Весь мыслимый урожай смеха был уже собран, проклятый Николай каторжным ядром путался под ногами, но бросить Соню одну, на дороге, без голубка, без возлюбленного, было бы бесчеловечно. А годы шли; Валериан, Котик и, кажется, Сережа по разным причинам отпали от участия в игре, и Ада мужественно, угрюмо, одна несла свое эпистолярное бремя, с ненавистью выпекая, как автомат, ежемесячные горячие почтовые поцелуи. Она уже сама стала немного Николаем, и порой в зеркале при вечернем освещении ей мерещились усы на ее смугло-розовом личике. И две женщины на двух концах Ленинграда, одна со злобой, другая с любовью, строчили друг другу письма о том, кого никогда не существовало.

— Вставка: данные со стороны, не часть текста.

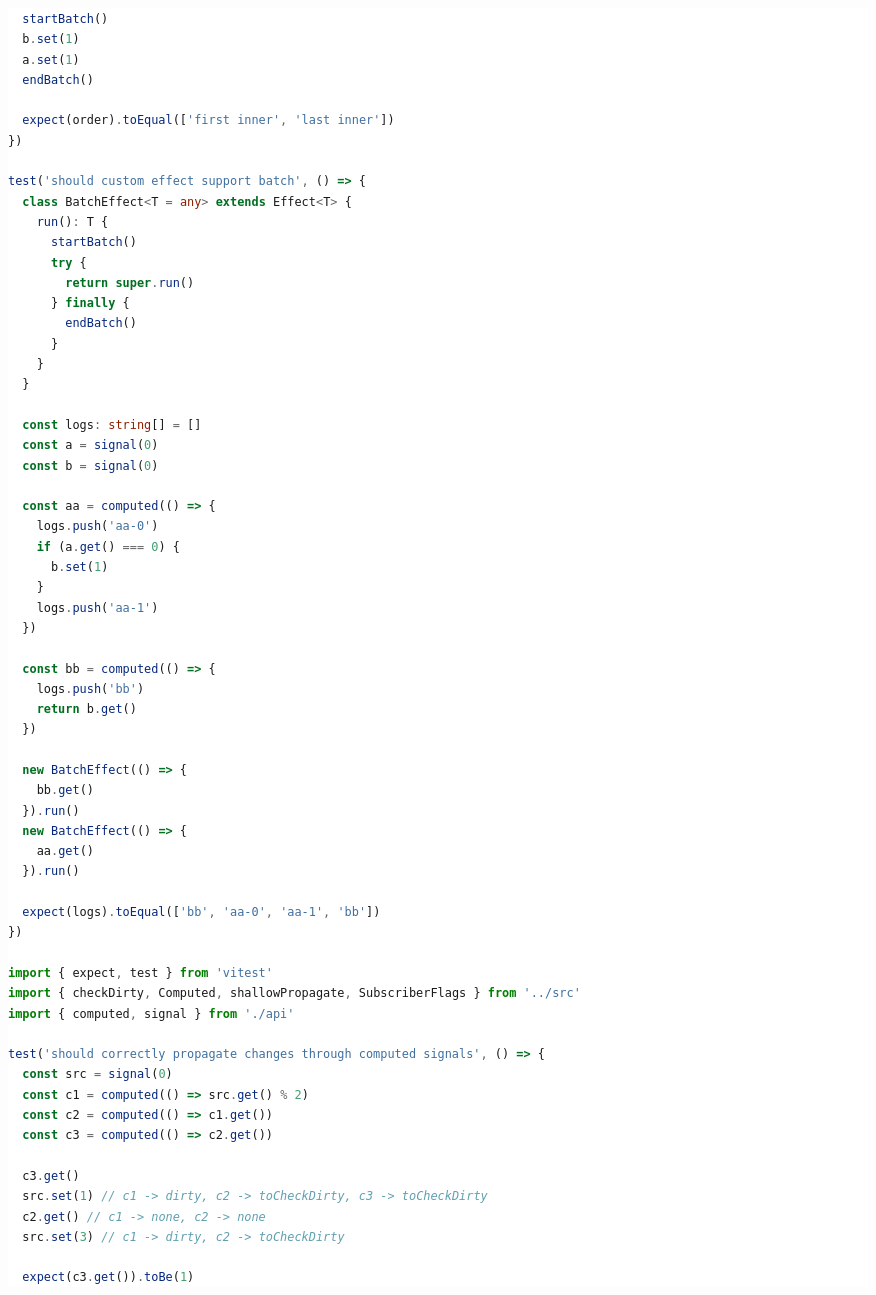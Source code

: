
 ```ts
  startBatch()
  b.set(1)
  a.set(1)
  endBatch()

  expect(order).toEqual(['first inner', 'last inner'])
})

test('should custom effect support batch', () => {
  class BatchEffect<T = any> extends Effect<T> {
    run(): T {
      startBatch()
      try {
        return super.run()
      } finally {
        endBatch()
      }
    }
  }

  const logs: string[] = []
  const a = signal(0)
  const b = signal(0)

  const aa = computed(() => {
    logs.push('aa-0')
    if (a.get() === 0) {
      b.set(1)
    }
    logs.push('aa-1')
  })

  const bb = computed(() => {
    logs.push('bb')
    return b.get()
  })

  new BatchEffect(() => {
    bb.get()
  }).run()
  new BatchEffect(() => {
    aa.get()
  }).run()

  expect(logs).toEqual(['bb', 'aa-0', 'aa-1', 'bb'])
})

import { expect, test } from 'vitest'
import { checkDirty, Computed, shallowPropagate, SubscriberFlags } from '../src'
import { computed, signal } from './api'

test('should correctly propagate changes through computed signals', () => {
  const src = signal(0)
  const c1 = computed(() => src.get() % 2)
  const c2 = computed(() => c1.get())
  const c3 = computed(() => c2.get())

  c3.get()
  src.set(1) // c1 -> dirty, c2 -> toCheckDirty, c3 -> toCheckDirty
  c2.get() // c1 -> none, c2 -> none
  src.set(3) // c1 -> dirty, c2 -> toCheckDirty

  expect(c3.get()).toBe(1)
```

Когда началась война, ни та ни другая не успели эвакуироваться. Ада копала рвы, думая о сыне, увезенном с детским садом. Было не до любви. Она съела все, что было можно, сварила кожаные туфли, пила горячий бульон из обоев – там все-таки было немного клейстера. Настал декабрь, кончилось все. Ада отвезла на саночках в братскую могилу своего папу, потом Льва Адольфовича, затопила печурку Диккенсом и негнущимися пальцами написала Соне прощальное Николаево письмо. Она писала, что все ложь, что она всех ненавидит, что Соня – старая дура и лошадь, что ничего не было и что будьте вы все прокляты. Ни Аде, ни Николаю Дальше жить не хотелось. Она отперла двери большой отцовской квартиры, чтобы похоронной команде легче было войти, и легла на диван, навалив на себя пальто папы и брата.